=== Directions ===
Answer with one figure only, the number of lines below in which "href" occurs.

======== Exercise materials

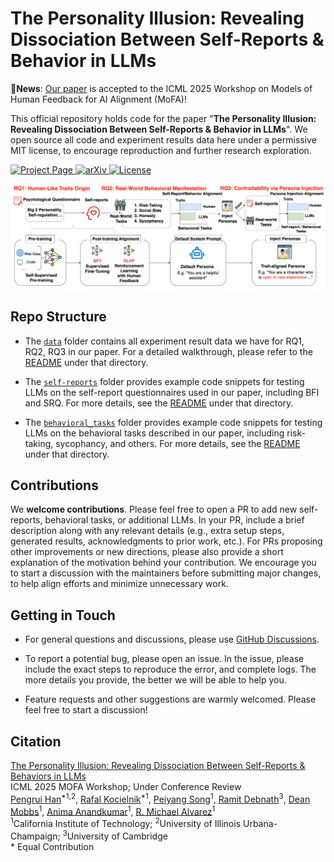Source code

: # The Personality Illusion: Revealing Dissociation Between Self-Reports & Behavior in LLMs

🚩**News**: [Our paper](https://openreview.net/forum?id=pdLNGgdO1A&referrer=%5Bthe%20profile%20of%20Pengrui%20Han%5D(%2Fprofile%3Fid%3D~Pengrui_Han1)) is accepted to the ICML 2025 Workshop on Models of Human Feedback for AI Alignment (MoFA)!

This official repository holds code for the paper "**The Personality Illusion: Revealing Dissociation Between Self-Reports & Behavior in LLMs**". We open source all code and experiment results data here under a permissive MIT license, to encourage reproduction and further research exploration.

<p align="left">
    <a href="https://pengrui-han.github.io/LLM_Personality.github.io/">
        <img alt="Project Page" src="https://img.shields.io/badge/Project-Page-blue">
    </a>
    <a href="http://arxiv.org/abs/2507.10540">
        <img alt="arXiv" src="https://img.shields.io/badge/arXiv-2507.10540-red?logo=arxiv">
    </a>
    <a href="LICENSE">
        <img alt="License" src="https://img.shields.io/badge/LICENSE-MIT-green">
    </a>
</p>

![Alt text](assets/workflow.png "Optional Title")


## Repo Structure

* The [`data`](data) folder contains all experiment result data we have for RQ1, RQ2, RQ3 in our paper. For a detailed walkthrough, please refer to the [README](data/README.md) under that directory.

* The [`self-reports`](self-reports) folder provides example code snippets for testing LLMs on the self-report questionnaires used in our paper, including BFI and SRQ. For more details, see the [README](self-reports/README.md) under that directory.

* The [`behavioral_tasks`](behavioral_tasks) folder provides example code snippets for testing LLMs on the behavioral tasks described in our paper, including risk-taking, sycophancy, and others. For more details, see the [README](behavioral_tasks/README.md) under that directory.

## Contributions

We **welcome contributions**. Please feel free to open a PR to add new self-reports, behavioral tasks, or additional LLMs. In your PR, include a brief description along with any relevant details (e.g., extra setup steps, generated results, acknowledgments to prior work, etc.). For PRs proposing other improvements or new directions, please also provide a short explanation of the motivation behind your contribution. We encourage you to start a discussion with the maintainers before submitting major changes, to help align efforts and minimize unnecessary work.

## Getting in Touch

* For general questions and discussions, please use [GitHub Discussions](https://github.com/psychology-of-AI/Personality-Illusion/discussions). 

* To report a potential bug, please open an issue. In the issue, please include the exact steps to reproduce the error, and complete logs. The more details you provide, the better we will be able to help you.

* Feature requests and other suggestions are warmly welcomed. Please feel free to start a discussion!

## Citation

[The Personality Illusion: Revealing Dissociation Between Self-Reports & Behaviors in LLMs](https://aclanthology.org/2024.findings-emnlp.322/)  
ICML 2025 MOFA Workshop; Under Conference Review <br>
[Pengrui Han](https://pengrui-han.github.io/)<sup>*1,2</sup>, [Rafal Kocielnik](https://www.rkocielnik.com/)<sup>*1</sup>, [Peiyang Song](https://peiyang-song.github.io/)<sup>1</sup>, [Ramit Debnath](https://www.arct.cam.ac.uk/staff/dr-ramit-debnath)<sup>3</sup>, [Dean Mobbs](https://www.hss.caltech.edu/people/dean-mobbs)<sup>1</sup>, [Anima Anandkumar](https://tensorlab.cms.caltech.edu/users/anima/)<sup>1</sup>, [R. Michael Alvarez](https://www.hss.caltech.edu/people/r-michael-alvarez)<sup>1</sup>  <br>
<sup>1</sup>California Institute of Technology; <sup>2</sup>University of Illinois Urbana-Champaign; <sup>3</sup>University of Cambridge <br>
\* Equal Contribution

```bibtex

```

================

=== Exercise response ===
3